BYC Forum....where everyone starts out the race being an EGG!
HappyHatch'en
 
yes, we are on a farm here so a manure pile won't be a problem.. I chose 18 so that I'd be sure and get a dozen eggs/day.. I want them to be able to go outside into a penned area but I'm afraid of the red-tailed hawks that roam our area. I think that I will have to put up netting or fence material overhead so they are protected from above.. (Also surrounded with Neighbours dogs!) Does Aviation netting work ok or should I get something sturdier for the top?
 
Depends on your budget....anything is better than nothing...you could get a BIG Turkey, he would perhaps protect the flock, if nothing else, being big, he would be the target, not the chickens...LOL
HappyHatch'en
 
I suggest looking up patandchickens ventilation article. You can find the link by using the author search feature. She also lives in Canada.

I also suggest doing a search on the deep litter method. It looks like it would be appropriate for your situation.

I'd think 18 hens is a pretty good number to shoot for a dozen eggs a day. I'm imagine you know they will lay less in the cold or heat and they greatly reduce laying when the daylight gets short unless you provide lighting.

Good luck and enjoy.
 
Ditto on the ventilation issue. If this is a milkhouse that was recently used as such, they tend to be pretty tightly sealed. You might consider putting a ventilation fan in a window or under the eave- depending on how it's built.

My coop is built in an old milkhouse- really old:

P1000067.jpg


It's not insulated at all and has a full-size door opening, a window as well as that big opening under the eave.

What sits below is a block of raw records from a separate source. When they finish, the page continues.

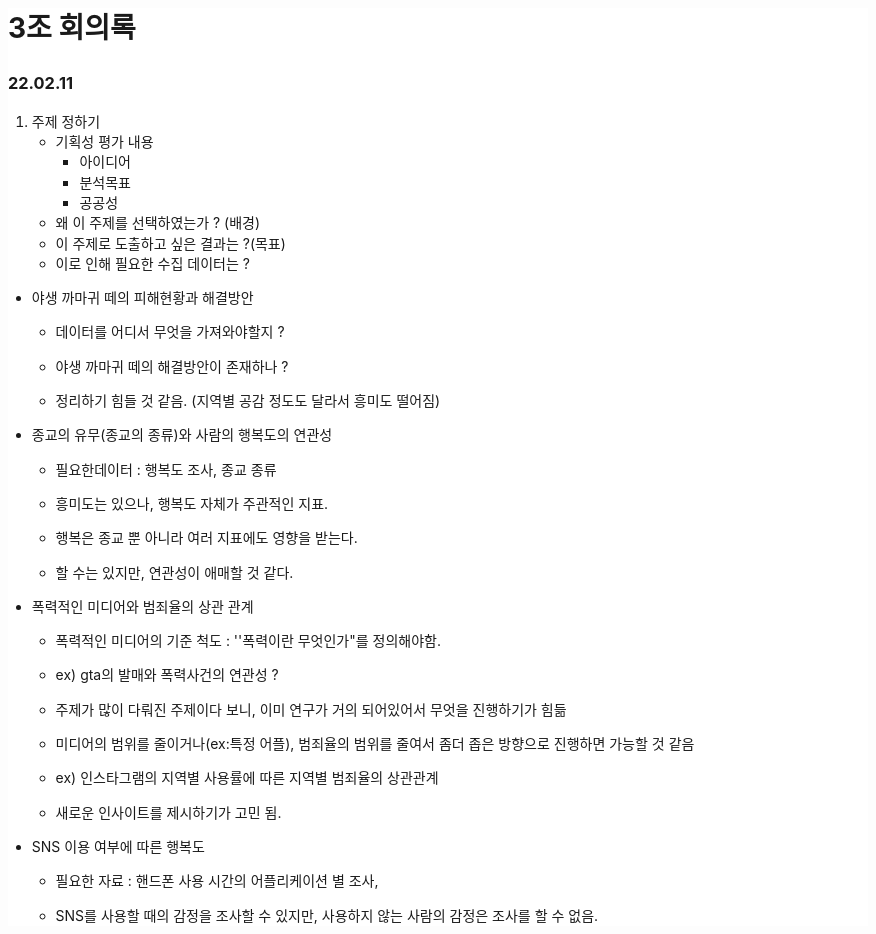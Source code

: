 # 3조 회의록



### 22.02.11



1. 주제 정하기 
   - 기획성 평가 내용
     - 아이디어
     - 분석목표
     - 공공성
   - 왜 이 주제를 선택하였는가 ? (배경)
   - 이 주제로 도출하고 싶은 결과는 ?(목표)
   - 이로 인해 필요한 수집 데이터는 ?





- 야생 까마귀 떼의 피해현황과 해결방안

  - 데이터를 어디서 무엇을 가져와야할지 ?

  - 야생 까마귀 떼의 해결방안이 존재하나 ?

  - 정리하기 힘들 것 같음. (지역별 공감 정도도 달라서 흥미도 떨어짐)

    

- 종교의 유무(종교의 종류)와 사람의 행복도의 연관성 

  - 필요한데이터 : 행복도 조사, 종교 종류 

  - 흥미도는 있으나, 행복도 자체가 주관적인 지표. 

  - 행복은 종교 뿐 아니라 여러 지표에도 영향을 받는다.

  - 할 수는 있지만, 연관성이 애매할 것 같다.

    

- 폭력적인 미디어와 범죄율의 상관 관계

  - 폭력적인 미디어의 기준 척도 : ''폭력이란 무엇인가"를 정의해야함.

  - ex) gta의 발매와 폭력사건의 연관성 ?

  - 주제가 많이 다뤄진 주제이다 보니, 이미 연구가 거의 되어있어서 무엇을 진행하기가 힘듦

  - 미디어의 범위를 줄이거나(ex:특정 어플), 범죄율의 범위를 줄여서 좀더 좁은 방향으로 진행하면 가능할 것 같음

  - ex) 인스타그램의 지역별 사용률에 따른 지역별 범죄율의 상관관계

  - 새로운 인사이트를 제시하기가 고민 됨.

    

- SNS 이용 여부에 따른 행복도

  - 필요한 자료 : 핸드폰 사용 시간의 어플리케이션 별 조사, 

  - SNS를 사용할 때의 감정을 조사할 수 있지만, 사용하지 않는 사람의 감정은 조사를 할 수 없음.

I close up the windows over the winter but it still gets plenty of air flow through the door to the run area. I just prop a piece of plywood over that to keep the wind from blowing in.
 
You will need extra-excellent ventilation if this is a block milkhouse and/or has a cement floor. (If it is wooden, ignore the following s you will only need normal ventilation
tongue.png
) Block walls and slab floors become a major condensation generator during some parts of the year, e.g. the part we are just about to go into. They get real cold during wintertime, then when nice warm spring air blows in, they strip all its moisture out. You may need to keep the milkhouse tightly CLOSED during really warm humid early-spring days; but even so, it *will* get drippy in there so you WILL need the ability to ventilate the heck out of it once temperatures (and thus humidities) drop back down.

Screening the windows with hardwarecloth so you can open 'em wide will help, but you will need more ventilation than that. Are there gable-end vents that could be enlarged? Could you add soffit vents? It really depends on the structure of the particular building.

I would generally aim for about 1 sq ft per chicken of total vent area in a normal coop (although you won't always need that much, it is a lot easier to build it in before getting chickens than to discover too late that you need to whack some holes in things); if this is a block and/or slab building, especially if it is shielded from breezes by the rest of the barn, I would suggest making significantly more ventilation available, as you probably WILL sometimes need it.

Good luck, have fun,

Pat
 
Thanks for the ventilation advise! The floor is concrete, the outside walls are boards and insulation with chipboard on the interior. Not very pretty but I figure the chickens don't mind as long as they stay comfortable, right?